JOHANNESBURG: South Africa's rand weakened early on Thursday, giving up the previous session's gains as investors short on the local and other emerging currencies were squeezed out of those positions by a swift, albeit brief turnaround in the Turkish lira.
At 0650 GMT the rand was 0.42 percent weaker at 12.4975 per dollar, having rallied to 12.40 on Wednesday spurred by a broad emerging market relief rally after Turkey's central bank said it would act to stem a selloff in the lira.
The dollar was up against the euro and other major currencies, while the US 10-year benchmark bond yield edged up past 3.11 percent.
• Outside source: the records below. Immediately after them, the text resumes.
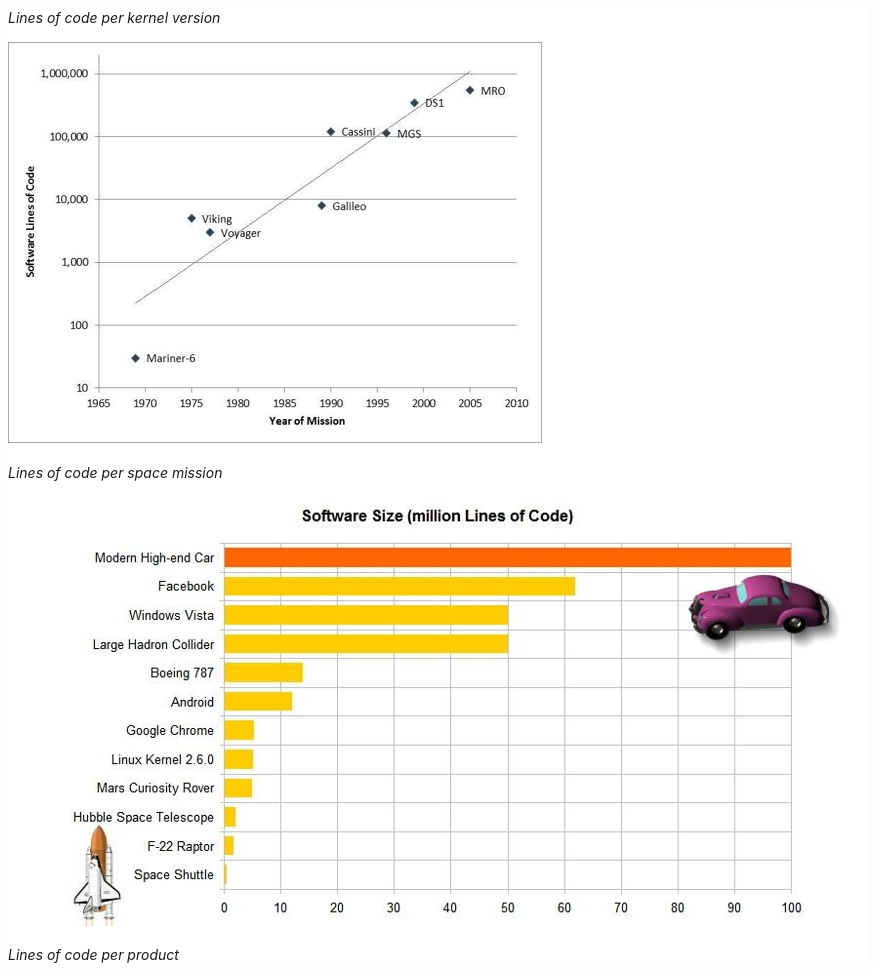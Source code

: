 _Lines of code per kernel version_


![](images/intro-code-lines-per-space-mission.png)

_Lines of code per space mission_


![](images/intro-code-lines-per-product.png)

_Lines of code per product_
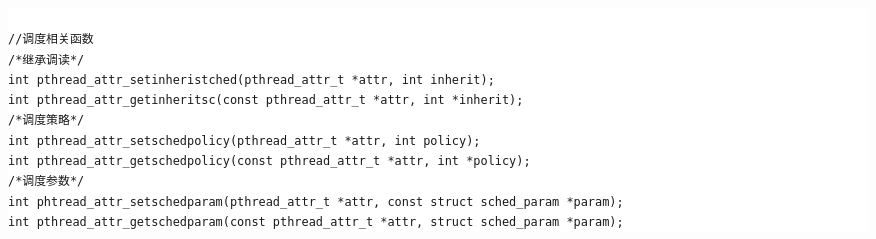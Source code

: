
 ```

//调度相关函数
/*继承调读*/
int pthread_attr_setinheristched(pthread_attr_t *attr, int inherit);
int pthread_attr_getinheritsc(const pthread_attr_t *attr, int *inherit);
/*调度策略*/
int pthread_attr_setschedpolicy(pthread_attr_t *attr, int policy);
int pthread_attr_getschedpolicy(const pthread_attr_t *attr, int *policy);
/*调度参数*/
int phtread_attr_setschedparam(pthread_attr_t *attr, const struct sched_param *param);
int pthread_attr_getschedparam(const pthread_attr_t *attr, struct sched_param *param);
```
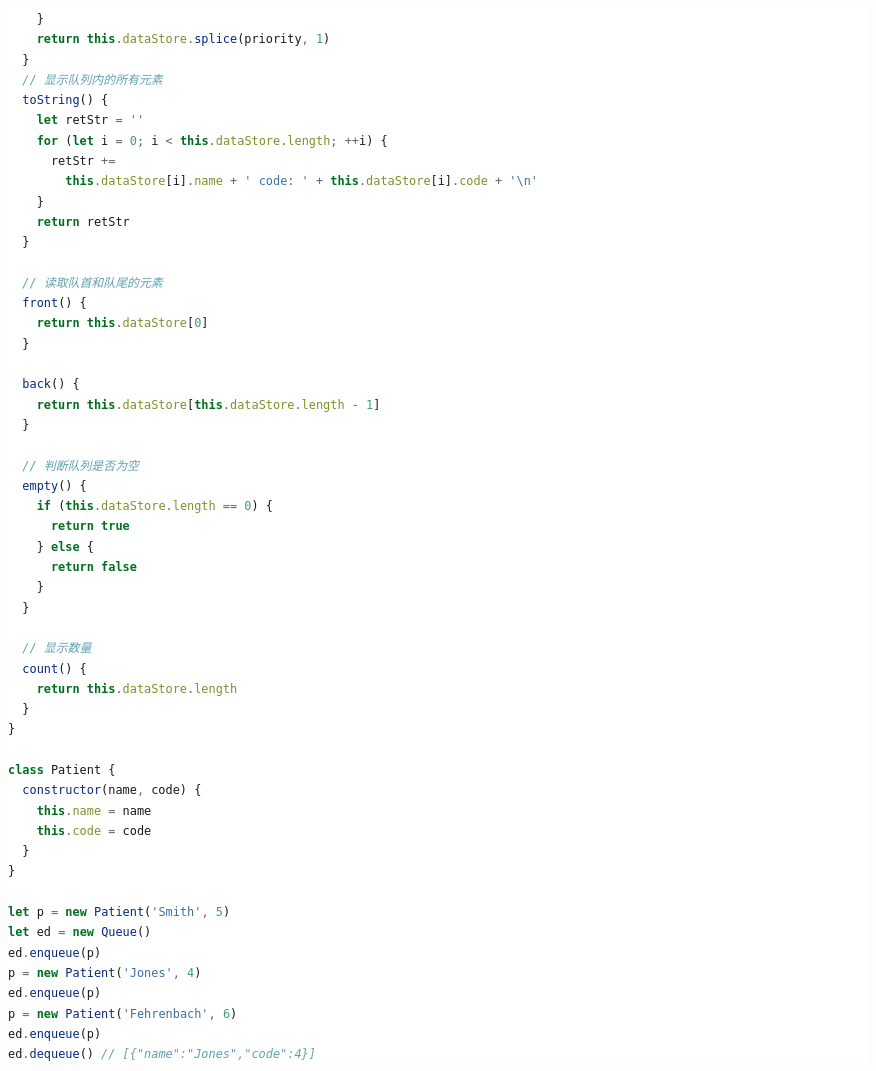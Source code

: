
 ```javascript
    }
    return this.dataStore.splice(priority, 1)
  }
  // 显示队列内的所有元素
  toString() {
    let retStr = ''
    for (let i = 0; i < this.dataStore.length; ++i) {
      retStr +=
        this.dataStore[i].name + ' code: ' + this.dataStore[i].code + '\n'
    }
    return retStr
  }

  // 读取队首和队尾的元素
  front() {
    return this.dataStore[0]
  }

  back() {
    return this.dataStore[this.dataStore.length - 1]
  }

  // 判断队列是否为空
  empty() {
    if (this.dataStore.length == 0) {
      return true
    } else {
      return false
    }
  }

  // 显示数量
  count() {
    return this.dataStore.length
  }
}

class Patient {
  constructor(name, code) {
    this.name = name
    this.code = code
  }
}

let p = new Patient('Smith', 5)
let ed = new Queue()
ed.enqueue(p)
p = new Patient('Jones', 4)
ed.enqueue(p)
p = new Patient('Fehrenbach', 6)
ed.enqueue(p)
ed.dequeue() // [{"name":"Jones","code":4}]
```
The rand had weakened more than 3.5 percent by Wednesday in an emerging market selloff that has been driven by a strong dollar and rapidly rising US Treasury yields, extending a weakening trend over the past two months.
The relief offered by the Turkish lira stoked a short squeeze as the 12.40/$ level, used as a stop-loss mark by some investors, triggered a brief wave of selling as rand bears weary of a run to 12.20 closed positions.
Focus shifting to US initial jobless claims with little locally on the data front.
South African bonds were weaker, with the benchmark paper due in 2026 yielding 8.51 percent, 4.5 basis points higher.
Stocks opened lower, with the Johannesburg Stock Exchange's Top-40 index down 0.53 percent at 51,831 points.